### [Stored data]

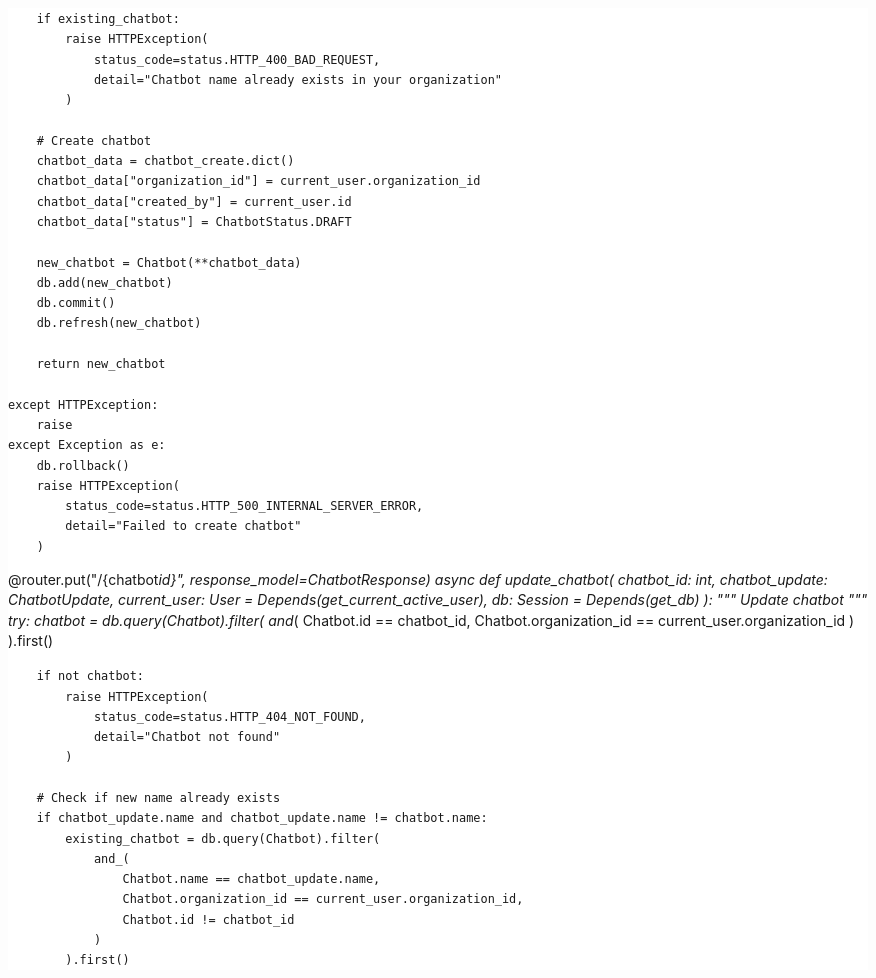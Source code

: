         if existing_chatbot:
            raise HTTPException(
                status_code=status.HTTP_400_BAD_REQUEST,
                detail="Chatbot name already exists in your organization"
            )

        # Create chatbot
        chatbot_data = chatbot_create.dict()
        chatbot_data["organization_id"] = current_user.organization_id
        chatbot_data["created_by"] = current_user.id
        chatbot_data["status"] = ChatbotStatus.DRAFT

        new_chatbot = Chatbot(**chatbot_data)
        db.add(new_chatbot)
        db.commit()
        db.refresh(new_chatbot)

        return new_chatbot

    except HTTPException:
        raise
    except Exception as e:
        db.rollback()
        raise HTTPException(
            status_code=status.HTTP_500_INTERNAL_SERVER_ERROR,
            detail="Failed to create chatbot"
        )

@router.put("/{chatbot*id}", response_model=ChatbotResponse)
async def update_chatbot(
chatbot_id: int,
chatbot_update: ChatbotUpdate,
current_user: User = Depends(get_current_active_user),
db: Session = Depends(get_db)
):
"""
Update chatbot
"""
try:
chatbot = db.query(Chatbot).filter(
and*(
Chatbot.id == chatbot_id,
Chatbot.organization_id == current_user.organization_id
)
).first()

        if not chatbot:
            raise HTTPException(
                status_code=status.HTTP_404_NOT_FOUND,
                detail="Chatbot not found"
            )

        # Check if new name already exists
        if chatbot_update.name and chatbot_update.name != chatbot.name:
            existing_chatbot = db.query(Chatbot).filter(
                and_(
                    Chatbot.name == chatbot_update.name,
                    Chatbot.organization_id == current_user.organization_id,
                    Chatbot.id != chatbot_id
                )
            ).first()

### [Exercise prompt]
Leaving the pictures out, output each line of the listing exactly.

### [Answer to this task]
Source code

:         if existing_chatbot:
            raise HTTPException(
                status_code=status.HTTP_400_BAD_REQUEST,
                detail="Chatbot name already exists in your organization"
            )

        # Create chatbot
        chatbot_data = chatbot_create.dict()
        chatbot_data["organization_id"] = current_user.organization_id
        chatbot_data["created_by"] = current_user.id
        chatbot_data["status"] = ChatbotStatus.DRAFT

        new_chatbot = Chatbot(**chatbot_data)
        db.add(new_chatbot)
        db.commit()
        db.refresh(new_chatbot)

        return new_chatbot

    except HTTPException:
        raise
    except Exception as e:
        db.rollback()
        raise HTTPException(
            status_code=status.HTTP_500_INTERNAL_SERVER_ERROR,
            detail="Failed to create chatbot"
        )

@router.put("/{chatbot*id}", response_model=ChatbotResponse)
async def update_chatbot(
chatbot_id: int,
chatbot_update: ChatbotUpdate,
current_user: User = Depends(get_current_active_user),
db: Session = Depends(get_db)
):
"""
Update chatbot
"""
try:
chatbot = db.query(Chatbot).filter(
and*(
Chatbot.id == chatbot_id,
Chatbot.organization_id == current_user.organization_id
)
).first()

        if not chatbot:
            raise HTTPException(
                status_code=status.HTTP_404_NOT_FOUND,
                detail="Chatbot not found"
            )

        # Check if new name already exists
        if chatbot_update.name and chatbot_update.name != chatbot.name:
            existing_chatbot = db.query(Chatbot).filter(
                and_(
                    Chatbot.name == chatbot_update.name,
                    Chatbot.organization_id == current_user.organization_id,
                    Chatbot.id != chatbot_id
                )
            ).first()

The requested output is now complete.